Task objective: When you copy from the entries that follow, take only the lines from the one with "- Installed Docker" down to the one with "S'appuyer sur le", keeping both ends and dropping every picture.

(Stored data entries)
↓
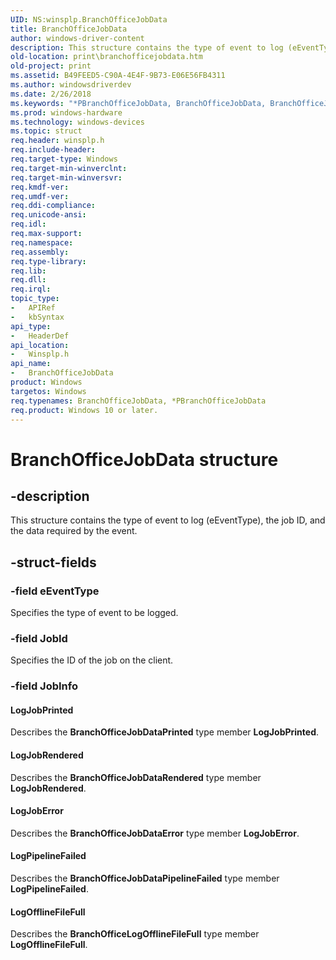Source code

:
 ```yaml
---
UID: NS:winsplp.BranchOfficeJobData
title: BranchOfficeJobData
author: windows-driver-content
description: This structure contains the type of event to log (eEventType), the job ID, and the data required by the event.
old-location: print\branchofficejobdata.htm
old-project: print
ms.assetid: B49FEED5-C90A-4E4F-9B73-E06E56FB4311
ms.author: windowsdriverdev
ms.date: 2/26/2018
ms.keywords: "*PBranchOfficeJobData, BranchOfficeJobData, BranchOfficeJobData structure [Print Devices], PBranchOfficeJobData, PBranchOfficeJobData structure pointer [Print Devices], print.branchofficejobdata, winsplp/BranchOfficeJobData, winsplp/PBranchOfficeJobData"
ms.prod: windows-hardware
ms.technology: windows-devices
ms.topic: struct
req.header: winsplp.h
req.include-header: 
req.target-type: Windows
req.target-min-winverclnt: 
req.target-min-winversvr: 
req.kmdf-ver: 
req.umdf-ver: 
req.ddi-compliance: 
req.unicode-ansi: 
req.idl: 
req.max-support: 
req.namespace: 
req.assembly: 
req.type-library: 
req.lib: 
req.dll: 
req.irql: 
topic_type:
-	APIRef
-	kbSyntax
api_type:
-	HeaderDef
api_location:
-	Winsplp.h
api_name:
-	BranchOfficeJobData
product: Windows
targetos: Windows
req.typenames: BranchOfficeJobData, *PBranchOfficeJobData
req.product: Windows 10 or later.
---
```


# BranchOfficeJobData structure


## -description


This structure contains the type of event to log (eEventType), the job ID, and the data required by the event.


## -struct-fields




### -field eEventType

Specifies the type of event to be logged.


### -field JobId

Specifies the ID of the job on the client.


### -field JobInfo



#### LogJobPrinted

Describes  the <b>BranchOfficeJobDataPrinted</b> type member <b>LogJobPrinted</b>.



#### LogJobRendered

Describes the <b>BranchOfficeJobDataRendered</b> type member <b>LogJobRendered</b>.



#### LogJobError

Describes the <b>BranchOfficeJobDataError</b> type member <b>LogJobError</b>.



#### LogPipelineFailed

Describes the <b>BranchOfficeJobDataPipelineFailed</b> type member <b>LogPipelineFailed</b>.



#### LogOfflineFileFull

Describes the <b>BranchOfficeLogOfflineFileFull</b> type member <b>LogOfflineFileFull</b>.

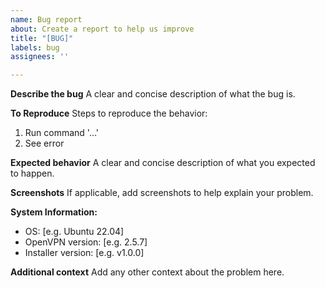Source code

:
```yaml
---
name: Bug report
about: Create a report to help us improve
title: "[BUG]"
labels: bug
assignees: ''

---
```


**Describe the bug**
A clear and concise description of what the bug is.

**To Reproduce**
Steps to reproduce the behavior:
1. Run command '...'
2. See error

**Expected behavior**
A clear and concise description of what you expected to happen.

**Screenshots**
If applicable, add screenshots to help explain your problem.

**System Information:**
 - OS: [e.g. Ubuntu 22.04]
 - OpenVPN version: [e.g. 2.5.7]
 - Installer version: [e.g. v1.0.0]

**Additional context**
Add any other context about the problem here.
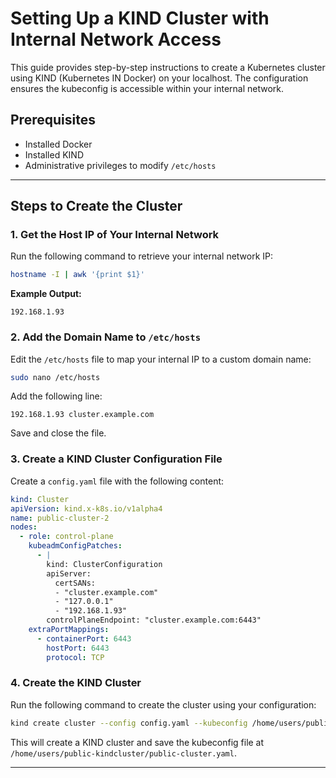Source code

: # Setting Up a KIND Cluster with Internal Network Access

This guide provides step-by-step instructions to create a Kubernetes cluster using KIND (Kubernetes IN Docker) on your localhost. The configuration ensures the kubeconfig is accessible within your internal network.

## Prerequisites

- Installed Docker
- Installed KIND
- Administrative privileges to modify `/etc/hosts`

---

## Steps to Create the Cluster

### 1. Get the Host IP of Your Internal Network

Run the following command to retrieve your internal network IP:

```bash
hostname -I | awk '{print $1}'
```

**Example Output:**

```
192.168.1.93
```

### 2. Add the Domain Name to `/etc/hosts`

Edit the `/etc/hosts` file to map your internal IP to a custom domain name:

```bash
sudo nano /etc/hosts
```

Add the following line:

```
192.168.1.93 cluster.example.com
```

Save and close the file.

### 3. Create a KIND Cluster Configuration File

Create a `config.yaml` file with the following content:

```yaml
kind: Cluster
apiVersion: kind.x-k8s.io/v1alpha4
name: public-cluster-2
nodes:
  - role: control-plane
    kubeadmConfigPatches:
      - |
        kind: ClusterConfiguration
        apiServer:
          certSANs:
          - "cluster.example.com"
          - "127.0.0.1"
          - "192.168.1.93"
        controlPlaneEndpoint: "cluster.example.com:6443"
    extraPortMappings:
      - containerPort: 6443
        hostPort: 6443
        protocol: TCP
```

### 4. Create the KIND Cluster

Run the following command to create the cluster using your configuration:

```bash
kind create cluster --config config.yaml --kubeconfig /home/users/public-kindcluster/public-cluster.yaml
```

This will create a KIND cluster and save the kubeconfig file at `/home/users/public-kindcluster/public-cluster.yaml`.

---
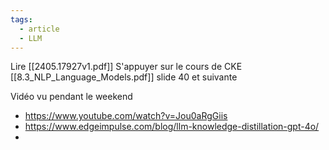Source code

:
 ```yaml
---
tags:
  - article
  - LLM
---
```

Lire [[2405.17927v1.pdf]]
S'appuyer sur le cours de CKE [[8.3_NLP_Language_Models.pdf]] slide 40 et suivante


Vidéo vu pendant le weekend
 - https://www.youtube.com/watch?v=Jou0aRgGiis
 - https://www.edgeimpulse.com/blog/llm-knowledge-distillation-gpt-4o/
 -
↑
Result of the task:
- Installed Docker
- Installed KIND
- Administrative privileges to modify `/etc/hosts`

---

## Steps to Create the Cluster

### 1. Get the Host IP of Your Internal Network

Run the following command to retrieve your internal network IP:

```bash
hostname -I | awk '{print $1}'
```

**Example Output:**

```
192.168.1.93
```

### 2. Add the Domain Name to `/etc/hosts`

Edit the `/etc/hosts` file to map your internal IP to a custom domain name:

```bash
sudo nano /etc/hosts
```

Add the following line:

```
192.168.1.93 cluster.example.com
```

Save and close the file.

### 3. Create a KIND Cluster Configuration File

Create a `config.yaml` file with the following content:

```yaml
kind: Cluster
apiVersion: kind.x-k8s.io/v1alpha4
name: public-cluster-2
nodes:
  - role: control-plane
    kubeadmConfigPatches:
      - |
        kind: ClusterConfiguration
        apiServer:
          certSANs:
          - "cluster.example.com"
          - "127.0.0.1"
          - "192.168.1.93"
        controlPlaneEndpoint: "cluster.example.com:6443"
    extraPortMappings:
      - containerPort: 6443
        hostPort: 6443
        protocol: TCP
```

### 4. Create the KIND Cluster

Run the following command to create the cluster using your configuration:

```bash
kind create cluster --config config.yaml --kubeconfig /home/users/public-kindcluster/public-cluster.yaml
```

This will create a KIND cluster and save the kubeconfig file at `/home/users/public-kindcluster/public-cluster.yaml`.

---
Source code

:
 ```yaml
---
tags:
  - article
  - LLM
---
```

Lire [[2405.17927v1.pdf]]
S'appuyer sur le cours de CKE [[8.3_NLP_Language_Models.pdf]] slide 40 et suivante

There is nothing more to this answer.